** Exercise requirements **
Retyping the entries exactly is all that is required.

** Records shown **
————————
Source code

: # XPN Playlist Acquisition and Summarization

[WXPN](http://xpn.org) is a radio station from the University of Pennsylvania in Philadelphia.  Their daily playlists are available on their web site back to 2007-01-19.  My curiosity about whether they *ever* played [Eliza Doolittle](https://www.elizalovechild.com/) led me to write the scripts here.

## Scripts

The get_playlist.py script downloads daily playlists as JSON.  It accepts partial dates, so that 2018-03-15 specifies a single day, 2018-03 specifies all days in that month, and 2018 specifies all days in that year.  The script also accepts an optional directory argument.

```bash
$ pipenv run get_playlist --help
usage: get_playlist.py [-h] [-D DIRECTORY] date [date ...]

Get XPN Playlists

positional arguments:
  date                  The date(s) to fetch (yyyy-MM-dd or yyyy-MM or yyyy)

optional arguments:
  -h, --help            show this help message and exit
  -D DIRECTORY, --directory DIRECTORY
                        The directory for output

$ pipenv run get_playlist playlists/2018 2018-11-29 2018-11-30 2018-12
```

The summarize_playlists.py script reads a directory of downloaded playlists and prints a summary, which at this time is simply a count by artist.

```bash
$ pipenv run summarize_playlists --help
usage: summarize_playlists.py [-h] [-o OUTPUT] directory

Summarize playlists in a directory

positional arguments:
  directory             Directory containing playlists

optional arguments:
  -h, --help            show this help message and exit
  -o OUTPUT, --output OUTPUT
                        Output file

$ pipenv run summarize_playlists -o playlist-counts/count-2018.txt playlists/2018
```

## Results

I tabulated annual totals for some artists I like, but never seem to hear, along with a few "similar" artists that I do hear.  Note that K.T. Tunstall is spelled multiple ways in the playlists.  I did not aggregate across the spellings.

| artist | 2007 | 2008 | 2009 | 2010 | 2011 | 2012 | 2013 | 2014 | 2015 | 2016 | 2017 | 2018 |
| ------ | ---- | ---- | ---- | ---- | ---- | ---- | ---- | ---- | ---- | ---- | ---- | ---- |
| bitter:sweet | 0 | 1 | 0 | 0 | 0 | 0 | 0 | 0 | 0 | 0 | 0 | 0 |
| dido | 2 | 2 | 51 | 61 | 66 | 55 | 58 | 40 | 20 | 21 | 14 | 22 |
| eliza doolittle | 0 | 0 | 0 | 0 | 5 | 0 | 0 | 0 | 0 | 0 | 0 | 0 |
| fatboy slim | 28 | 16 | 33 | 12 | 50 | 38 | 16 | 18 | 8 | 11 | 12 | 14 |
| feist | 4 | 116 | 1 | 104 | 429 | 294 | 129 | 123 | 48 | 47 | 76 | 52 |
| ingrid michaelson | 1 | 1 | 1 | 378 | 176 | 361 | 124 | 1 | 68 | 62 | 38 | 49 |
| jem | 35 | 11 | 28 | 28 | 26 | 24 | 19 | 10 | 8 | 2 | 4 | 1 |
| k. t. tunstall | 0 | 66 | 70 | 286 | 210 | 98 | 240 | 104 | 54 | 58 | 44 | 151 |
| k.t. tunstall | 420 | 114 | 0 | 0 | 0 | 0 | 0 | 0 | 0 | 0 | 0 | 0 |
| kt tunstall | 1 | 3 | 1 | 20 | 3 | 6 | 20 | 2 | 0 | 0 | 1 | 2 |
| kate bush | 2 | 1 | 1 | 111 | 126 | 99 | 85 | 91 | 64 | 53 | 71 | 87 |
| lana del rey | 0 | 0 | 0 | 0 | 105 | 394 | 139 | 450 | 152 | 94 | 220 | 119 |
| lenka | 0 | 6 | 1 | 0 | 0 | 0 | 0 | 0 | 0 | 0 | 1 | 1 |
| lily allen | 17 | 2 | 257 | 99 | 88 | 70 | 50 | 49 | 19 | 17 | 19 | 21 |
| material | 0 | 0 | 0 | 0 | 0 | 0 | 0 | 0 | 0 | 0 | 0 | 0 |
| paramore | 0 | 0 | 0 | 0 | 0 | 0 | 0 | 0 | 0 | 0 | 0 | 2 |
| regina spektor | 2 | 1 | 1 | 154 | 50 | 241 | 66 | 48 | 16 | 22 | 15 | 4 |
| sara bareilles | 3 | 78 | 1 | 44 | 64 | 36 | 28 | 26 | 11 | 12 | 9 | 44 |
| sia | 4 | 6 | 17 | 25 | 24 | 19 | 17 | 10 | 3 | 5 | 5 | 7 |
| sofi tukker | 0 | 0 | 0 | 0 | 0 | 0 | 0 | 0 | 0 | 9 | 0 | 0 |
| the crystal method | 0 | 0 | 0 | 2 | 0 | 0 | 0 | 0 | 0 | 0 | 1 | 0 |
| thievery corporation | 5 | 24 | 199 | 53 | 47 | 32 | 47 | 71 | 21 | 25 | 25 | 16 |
————————
** Finished exercise **
Source code

: # XPN Playlist Acquisition and Summarization

[WXPN](http://xpn.org) is a radio station from the University of Pennsylvania in Philadelphia.  Their daily playlists are available on their web site back to 2007-01-19.  My curiosity about whether they *ever* played [Eliza Doolittle](https://www.elizalovechild.com/) led me to write the scripts here.

## Scripts

The get_playlist.py script downloads daily playlists as JSON.  It accepts partial dates, so that 2018-03-15 specifies a single day, 2018-03 specifies all days in that month, and 2018 specifies all days in that year.  The script also accepts an optional directory argument.

```bash
$ pipenv run get_playlist --help
usage: get_playlist.py [-h] [-D DIRECTORY] date [date ...]

Get XPN Playlists

positional arguments:
  date                  The date(s) to fetch (yyyy-MM-dd or yyyy-MM or yyyy)

optional arguments:
  -h, --help            show this help message and exit
  -D DIRECTORY, --directory DIRECTORY
                        The directory for output

$ pipenv run get_playlist playlists/2018 2018-11-29 2018-11-30 2018-12
```

The summarize_playlists.py script reads a directory of downloaded playlists and prints a summary, which at this time is simply a count by artist.

```bash
$ pipenv run summarize_playlists --help
usage: summarize_playlists.py [-h] [-o OUTPUT] directory

Summarize playlists in a directory

positional arguments:
  directory             Directory containing playlists

optional arguments:
  -h, --help            show this help message and exit
  -o OUTPUT, --output OUTPUT
                        Output file

$ pipenv run summarize_playlists -o playlist-counts/count-2018.txt playlists/2018
```

## Results

I tabulated annual totals for some artists I like, but never seem to hear, along with a few "similar" artists that I do hear.  Note that K.T. Tunstall is spelled multiple ways in the playlists.  I did not aggregate across the spellings.

| artist | 2007 | 2008 | 2009 | 2010 | 2011 | 2012 | 2013 | 2014 | 2015 | 2016 | 2017 | 2018 |
| ------ | ---- | ---- | ---- | ---- | ---- | ---- | ---- | ---- | ---- | ---- | ---- | ---- |
| bitter:sweet | 0 | 1 | 0 | 0 | 0 | 0 | 0 | 0 | 0 | 0 | 0 | 0 |
| dido | 2 | 2 | 51 | 61 | 66 | 55 | 58 | 40 | 20 | 21 | 14 | 22 |
| eliza doolittle | 0 | 0 | 0 | 0 | 5 | 0 | 0 | 0 | 0 | 0 | 0 | 0 |
| fatboy slim | 28 | 16 | 33 | 12 | 50 | 38 | 16 | 18 | 8 | 11 | 12 | 14 |
| feist | 4 | 116 | 1 | 104 | 429 | 294 | 129 | 123 | 48 | 47 | 76 | 52 |
| ingrid michaelson | 1 | 1 | 1 | 378 | 176 | 361 | 124 | 1 | 68 | 62 | 38 | 49 |
| jem | 35 | 11 | 28 | 28 | 26 | 24 | 19 | 10 | 8 | 2 | 4 | 1 |
| k. t. tunstall | 0 | 66 | 70 | 286 | 210 | 98 | 240 | 104 | 54 | 58 | 44 | 151 |
| k.t. tunstall | 420 | 114 | 0 | 0 | 0 | 0 | 0 | 0 | 0 | 0 | 0 | 0 |
| kt tunstall | 1 | 3 | 1 | 20 | 3 | 6 | 20 | 2 | 0 | 0 | 1 | 2 |
| kate bush | 2 | 1 | 1 | 111 | 126 | 99 | 85 | 91 | 64 | 53 | 71 | 87 |
| lana del rey | 0 | 0 | 0 | 0 | 105 | 394 | 139 | 450 | 152 | 94 | 220 | 119 |
| lenka | 0 | 6 | 1 | 0 | 0 | 0 | 0 | 0 | 0 | 0 | 1 | 1 |
| lily allen | 17 | 2 | 257 | 99 | 88 | 70 | 50 | 49 | 19 | 17 | 19 | 21 |
| material | 0 | 0 | 0 | 0 | 0 | 0 | 0 | 0 | 0 | 0 | 0 | 0 |
| paramore | 0 | 0 | 0 | 0 | 0 | 0 | 0 | 0 | 0 | 0 | 0 | 2 |
| regina spektor | 2 | 1 | 1 | 154 | 50 | 241 | 66 | 48 | 16 | 22 | 15 | 4 |
| sara bareilles | 3 | 78 | 1 | 44 | 64 | 36 | 28 | 26 | 11 | 12 | 9 | 44 |
| sia | 4 | 6 | 17 | 25 | 24 | 19 | 17 | 10 | 3 | 5 | 5 | 7 |
| sofi tukker | 0 | 0 | 0 | 0 | 0 | 0 | 0 | 0 | 0 | 9 | 0 | 0 |
| the crystal method | 0 | 0 | 0 | 2 | 0 | 0 | 0 | 0 | 0 | 0 | 1 | 0 |
| thievery corporation | 5 | 24 | 199 | 53 | 47 | 32 | 47 | 71 | 21 | 25 | 25 | 16 |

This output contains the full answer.